== About this task ==
All lines in the material below that hold "shields" should be found and copied.

== Exercise material ==
--- START ---

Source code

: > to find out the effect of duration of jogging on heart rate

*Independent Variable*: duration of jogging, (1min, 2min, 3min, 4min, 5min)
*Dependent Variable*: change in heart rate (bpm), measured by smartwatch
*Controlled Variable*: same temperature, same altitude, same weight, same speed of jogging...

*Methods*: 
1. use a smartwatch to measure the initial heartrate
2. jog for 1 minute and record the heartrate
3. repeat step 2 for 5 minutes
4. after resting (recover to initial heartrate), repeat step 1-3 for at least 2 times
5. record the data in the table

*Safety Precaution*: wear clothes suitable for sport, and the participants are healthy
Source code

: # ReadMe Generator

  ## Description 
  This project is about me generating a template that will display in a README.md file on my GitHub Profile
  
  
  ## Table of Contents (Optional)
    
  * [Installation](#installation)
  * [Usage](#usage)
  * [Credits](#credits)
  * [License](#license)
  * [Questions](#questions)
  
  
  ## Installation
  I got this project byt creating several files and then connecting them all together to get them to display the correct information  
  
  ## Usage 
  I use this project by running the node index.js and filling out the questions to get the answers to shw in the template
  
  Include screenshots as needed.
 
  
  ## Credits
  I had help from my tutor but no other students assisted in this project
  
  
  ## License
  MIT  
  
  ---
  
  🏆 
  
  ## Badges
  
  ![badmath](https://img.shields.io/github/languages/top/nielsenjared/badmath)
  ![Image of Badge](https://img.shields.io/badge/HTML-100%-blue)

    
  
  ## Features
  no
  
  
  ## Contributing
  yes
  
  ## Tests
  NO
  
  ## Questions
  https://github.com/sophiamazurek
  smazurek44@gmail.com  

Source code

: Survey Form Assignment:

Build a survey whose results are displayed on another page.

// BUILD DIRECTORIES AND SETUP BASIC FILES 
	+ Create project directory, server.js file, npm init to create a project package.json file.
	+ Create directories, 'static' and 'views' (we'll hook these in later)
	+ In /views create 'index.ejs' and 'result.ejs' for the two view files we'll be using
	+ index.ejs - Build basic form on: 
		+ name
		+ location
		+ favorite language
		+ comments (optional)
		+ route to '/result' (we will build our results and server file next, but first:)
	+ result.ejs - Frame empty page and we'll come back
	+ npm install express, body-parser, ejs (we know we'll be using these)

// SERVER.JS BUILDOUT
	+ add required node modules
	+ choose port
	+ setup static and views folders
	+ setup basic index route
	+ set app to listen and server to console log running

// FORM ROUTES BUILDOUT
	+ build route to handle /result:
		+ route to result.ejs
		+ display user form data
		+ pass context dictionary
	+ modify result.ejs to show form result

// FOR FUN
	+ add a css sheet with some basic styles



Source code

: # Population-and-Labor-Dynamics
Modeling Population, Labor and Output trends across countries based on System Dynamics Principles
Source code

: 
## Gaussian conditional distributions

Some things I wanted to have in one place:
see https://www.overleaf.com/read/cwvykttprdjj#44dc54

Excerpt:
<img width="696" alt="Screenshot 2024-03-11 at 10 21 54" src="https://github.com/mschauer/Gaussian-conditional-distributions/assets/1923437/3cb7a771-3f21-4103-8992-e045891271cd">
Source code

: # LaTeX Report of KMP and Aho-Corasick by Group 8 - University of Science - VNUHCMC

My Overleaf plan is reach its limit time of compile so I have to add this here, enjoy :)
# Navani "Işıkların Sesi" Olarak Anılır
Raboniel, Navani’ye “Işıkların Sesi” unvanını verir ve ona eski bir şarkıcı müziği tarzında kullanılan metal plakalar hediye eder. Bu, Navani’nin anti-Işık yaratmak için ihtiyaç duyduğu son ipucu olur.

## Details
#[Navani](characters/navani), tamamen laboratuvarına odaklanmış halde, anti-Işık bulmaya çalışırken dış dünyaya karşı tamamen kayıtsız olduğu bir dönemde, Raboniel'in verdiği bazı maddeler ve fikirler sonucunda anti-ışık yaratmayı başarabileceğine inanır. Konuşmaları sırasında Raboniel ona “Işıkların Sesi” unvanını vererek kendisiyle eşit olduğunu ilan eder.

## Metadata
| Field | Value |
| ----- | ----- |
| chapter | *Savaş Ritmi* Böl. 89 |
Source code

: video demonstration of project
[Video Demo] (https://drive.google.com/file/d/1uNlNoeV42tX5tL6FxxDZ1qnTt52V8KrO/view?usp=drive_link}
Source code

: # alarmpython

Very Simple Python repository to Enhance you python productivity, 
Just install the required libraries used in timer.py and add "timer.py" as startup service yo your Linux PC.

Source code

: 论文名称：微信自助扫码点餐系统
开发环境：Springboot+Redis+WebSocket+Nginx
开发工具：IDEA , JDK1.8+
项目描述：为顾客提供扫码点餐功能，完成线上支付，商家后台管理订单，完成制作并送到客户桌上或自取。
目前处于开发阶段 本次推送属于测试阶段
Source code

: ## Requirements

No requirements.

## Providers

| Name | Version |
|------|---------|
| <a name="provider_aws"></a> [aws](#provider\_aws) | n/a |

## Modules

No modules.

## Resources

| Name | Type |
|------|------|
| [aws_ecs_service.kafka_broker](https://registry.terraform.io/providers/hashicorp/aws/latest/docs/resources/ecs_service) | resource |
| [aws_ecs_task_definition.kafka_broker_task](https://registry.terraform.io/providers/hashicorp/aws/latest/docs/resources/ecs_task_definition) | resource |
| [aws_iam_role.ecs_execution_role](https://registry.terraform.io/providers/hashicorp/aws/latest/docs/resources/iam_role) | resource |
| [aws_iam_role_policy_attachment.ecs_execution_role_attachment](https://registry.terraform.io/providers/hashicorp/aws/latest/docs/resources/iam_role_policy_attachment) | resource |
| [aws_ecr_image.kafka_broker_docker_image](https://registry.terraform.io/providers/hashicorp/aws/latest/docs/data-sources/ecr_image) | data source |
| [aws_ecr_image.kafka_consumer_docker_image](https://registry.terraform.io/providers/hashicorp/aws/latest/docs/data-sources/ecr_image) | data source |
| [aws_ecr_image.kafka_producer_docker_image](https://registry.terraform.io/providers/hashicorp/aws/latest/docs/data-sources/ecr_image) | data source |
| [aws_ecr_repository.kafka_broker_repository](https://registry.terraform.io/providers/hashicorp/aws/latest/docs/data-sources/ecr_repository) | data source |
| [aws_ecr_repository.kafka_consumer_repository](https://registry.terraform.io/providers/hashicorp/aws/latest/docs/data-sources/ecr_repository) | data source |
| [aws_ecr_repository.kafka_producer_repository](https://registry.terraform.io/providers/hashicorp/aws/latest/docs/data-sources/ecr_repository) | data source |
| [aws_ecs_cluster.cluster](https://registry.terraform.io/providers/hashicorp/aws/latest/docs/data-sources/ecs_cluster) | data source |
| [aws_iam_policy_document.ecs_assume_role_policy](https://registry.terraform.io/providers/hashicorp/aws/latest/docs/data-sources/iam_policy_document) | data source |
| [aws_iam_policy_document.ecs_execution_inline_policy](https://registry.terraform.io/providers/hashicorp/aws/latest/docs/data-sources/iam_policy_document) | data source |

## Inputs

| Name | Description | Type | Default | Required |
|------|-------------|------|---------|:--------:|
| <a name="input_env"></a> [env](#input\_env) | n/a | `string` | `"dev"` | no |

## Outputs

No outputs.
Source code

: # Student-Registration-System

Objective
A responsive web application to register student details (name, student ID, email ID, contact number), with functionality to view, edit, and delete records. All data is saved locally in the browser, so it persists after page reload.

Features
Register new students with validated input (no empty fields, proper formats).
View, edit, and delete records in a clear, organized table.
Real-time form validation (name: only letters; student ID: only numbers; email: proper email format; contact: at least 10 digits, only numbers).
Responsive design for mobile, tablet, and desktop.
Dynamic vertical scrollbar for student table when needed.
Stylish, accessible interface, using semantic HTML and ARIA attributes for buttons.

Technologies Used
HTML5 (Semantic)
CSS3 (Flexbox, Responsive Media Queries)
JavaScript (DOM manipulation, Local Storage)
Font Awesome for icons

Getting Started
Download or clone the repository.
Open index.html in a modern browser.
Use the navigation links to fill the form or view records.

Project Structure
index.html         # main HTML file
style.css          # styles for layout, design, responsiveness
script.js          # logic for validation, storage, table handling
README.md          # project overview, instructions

--- END ---

== Answer ==
  ![badmath](https://img.shields.io/github/languages/top/nielsenjared/badmath)
  ![Image of Badge](https://img.shields.io/badge/HTML-100%-blue)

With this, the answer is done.